Struggling with family issues

posted 2 weeks ago in Relationships
Post # 2
Member
3868 posts
Honey bee
  • Wedding: April 2017 - City, State

That’s so tricky. I wish I had good advice but all I can think is that you have to protect your children first and foremost. I’m glad your sister has her children in therapy and it sounds like she’s doing so she can to give them more stability and a kinder, more loving environment. People get up in arms when you say you don’t like a kid but honestly, it’s not a stretch to not be fond of a kid who is hurting your children, even if you know that kid is likely going through a lot of turmoil and well. Honestly I think the only thing you can really do is keep intervening when she behaves badly and explain that her behavior is unacceptable and won’t be tolerated. Maybe you and your sister can work together to come up with an effective strategy for managing her behavior. Full disclosure,I don’t have kids yet (got one on the way right now) so please take my advice with a grain of salt. Best of luck to you and your sister!

Post # 3
Member
7133 posts
Busy Beekeeper
  • Wedding: September 2016

She sounds pretty horrible, OP. I can understand why it would be challenging to like her. It sounds like your niece is her family’s “Identified Patient”. I’ve been talking a lot about this recently, but the book The Deepest Well by Dr. Nadine Burke-Harris is really really good at explaining the impact of adverse childhood experiences on kids (and on adults as well). It’s also great at explaining why compassion is so helpful and necessary in these circumstances and ways to develop resilience and healing practices.

That said, it’s impossible to be genuinely compassionate to someone who is acting like an asshole to your child, even when it’s another child who has been having a hard time. Especially if you don’t feel like you can do anything. Personally, I would interrupt her EVERY. SINGLE. TIME she was engaging in these behaviors with my kids.

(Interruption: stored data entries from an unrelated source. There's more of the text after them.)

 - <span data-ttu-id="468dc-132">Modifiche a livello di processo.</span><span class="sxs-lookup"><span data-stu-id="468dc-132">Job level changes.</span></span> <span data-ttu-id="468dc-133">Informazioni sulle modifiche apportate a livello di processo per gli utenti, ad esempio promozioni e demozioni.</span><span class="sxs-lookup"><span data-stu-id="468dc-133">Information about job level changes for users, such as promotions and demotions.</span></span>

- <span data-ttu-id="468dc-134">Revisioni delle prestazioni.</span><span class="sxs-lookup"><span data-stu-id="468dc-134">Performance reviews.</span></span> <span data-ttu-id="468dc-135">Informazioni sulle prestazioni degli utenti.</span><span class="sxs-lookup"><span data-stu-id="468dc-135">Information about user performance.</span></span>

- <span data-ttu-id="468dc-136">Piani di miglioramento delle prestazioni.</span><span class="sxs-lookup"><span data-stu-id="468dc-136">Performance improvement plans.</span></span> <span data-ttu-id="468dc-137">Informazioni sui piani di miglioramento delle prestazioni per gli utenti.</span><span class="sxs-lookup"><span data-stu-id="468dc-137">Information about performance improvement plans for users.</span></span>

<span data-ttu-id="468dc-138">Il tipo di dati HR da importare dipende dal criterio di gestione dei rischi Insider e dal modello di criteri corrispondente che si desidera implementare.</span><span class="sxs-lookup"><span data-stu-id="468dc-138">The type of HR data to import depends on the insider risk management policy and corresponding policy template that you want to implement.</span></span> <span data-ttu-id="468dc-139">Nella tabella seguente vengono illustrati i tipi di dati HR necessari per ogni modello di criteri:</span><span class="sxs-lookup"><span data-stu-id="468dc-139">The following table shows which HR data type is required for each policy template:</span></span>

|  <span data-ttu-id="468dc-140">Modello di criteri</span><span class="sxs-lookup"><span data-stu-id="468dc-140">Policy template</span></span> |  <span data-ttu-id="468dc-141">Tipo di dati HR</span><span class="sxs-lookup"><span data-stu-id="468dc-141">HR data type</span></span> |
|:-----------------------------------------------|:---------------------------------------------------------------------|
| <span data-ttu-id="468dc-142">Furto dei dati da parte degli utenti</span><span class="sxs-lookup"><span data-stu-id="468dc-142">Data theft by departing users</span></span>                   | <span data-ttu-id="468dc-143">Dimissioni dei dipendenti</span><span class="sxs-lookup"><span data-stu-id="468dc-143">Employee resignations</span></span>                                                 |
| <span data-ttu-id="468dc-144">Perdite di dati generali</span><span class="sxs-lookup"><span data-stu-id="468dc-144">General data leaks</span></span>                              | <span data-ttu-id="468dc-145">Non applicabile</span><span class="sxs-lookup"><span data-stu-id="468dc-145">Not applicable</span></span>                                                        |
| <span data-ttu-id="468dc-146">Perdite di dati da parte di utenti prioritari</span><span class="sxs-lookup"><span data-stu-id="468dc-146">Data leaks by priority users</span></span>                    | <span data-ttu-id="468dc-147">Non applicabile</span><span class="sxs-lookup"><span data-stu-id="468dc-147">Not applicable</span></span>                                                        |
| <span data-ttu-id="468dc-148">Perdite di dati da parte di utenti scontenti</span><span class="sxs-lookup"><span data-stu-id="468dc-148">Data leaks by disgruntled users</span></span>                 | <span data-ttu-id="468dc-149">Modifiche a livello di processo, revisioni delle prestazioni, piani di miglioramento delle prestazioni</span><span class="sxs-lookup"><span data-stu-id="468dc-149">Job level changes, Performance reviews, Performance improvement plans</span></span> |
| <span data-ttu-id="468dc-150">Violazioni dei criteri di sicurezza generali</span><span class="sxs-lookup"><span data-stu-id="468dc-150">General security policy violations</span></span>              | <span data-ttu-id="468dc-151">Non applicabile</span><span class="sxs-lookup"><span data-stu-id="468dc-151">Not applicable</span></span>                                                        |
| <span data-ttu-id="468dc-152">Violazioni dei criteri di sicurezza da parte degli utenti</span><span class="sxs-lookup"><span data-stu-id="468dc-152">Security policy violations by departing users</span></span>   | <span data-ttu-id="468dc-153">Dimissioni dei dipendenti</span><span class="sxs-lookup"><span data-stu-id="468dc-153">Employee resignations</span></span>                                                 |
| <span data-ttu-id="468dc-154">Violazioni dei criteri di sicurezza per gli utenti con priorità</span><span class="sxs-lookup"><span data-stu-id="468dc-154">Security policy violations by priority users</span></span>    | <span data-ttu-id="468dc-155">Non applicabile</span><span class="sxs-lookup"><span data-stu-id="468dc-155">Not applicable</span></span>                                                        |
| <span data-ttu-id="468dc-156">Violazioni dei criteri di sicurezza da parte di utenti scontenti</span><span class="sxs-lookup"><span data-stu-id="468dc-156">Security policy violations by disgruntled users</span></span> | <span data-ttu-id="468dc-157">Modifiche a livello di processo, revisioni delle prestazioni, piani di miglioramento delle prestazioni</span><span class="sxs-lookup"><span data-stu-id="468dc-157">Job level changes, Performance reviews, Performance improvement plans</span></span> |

I would not allow her to deliberately upset my kids or my household just because her father is an asshole- that’s allowing his toxic ripples to impact your home. I’d have a series of other things she could go do instead. I’d also have an Auntie conversation with her and just say, “Hey, that’s not an acceptable way to treat your younger cousins. They love you and they look up to you and it bums me out to see you being unkind to them and making them sad. It also makes me really angry and I feel protective of them. You need to find another way to play with them or you need to take a break.” And I would just keep interrupting those behaviors. She’s probably mad as hell, though, and she needs an acceptable place to get all of that out of her system. She should join a martial arts class in addition to being in therapy. Something where she can be really physical and push herself and exert that intensity while also developing some self discipline.

When my SIL was going through her divorce from her waste of skin ex, I called her once on the phone and her daughter (who was about 7 at the time) was SCREAMING like a fucking lunatic in the background for the entire converation. It was so goddamn obnoxious and ridiculous that I spoke directly to her about it the next time we all go together (I did ask my SIL if she would be okay with it). I let my niece know that I understand that it’s scary and upsetting when parents are divorcing (I’ve been through it- I definitely know) but that I did not ever want to hear her screaming at her mother like that again and that it was unacceptable. I also made sure to let her know that she was loved and if she needed someone to talk to about it, I was there.

Post # 4
Member
1246 posts
Bumble bee
  • Wedding: August 1983

You cannot have a mean child around your children, even if your sister and your other niece become collateral damage. Maybe things will change for the little girl after a year or two of therapy, but–you can’t let your own children be brutalized and terrorized in the meantime.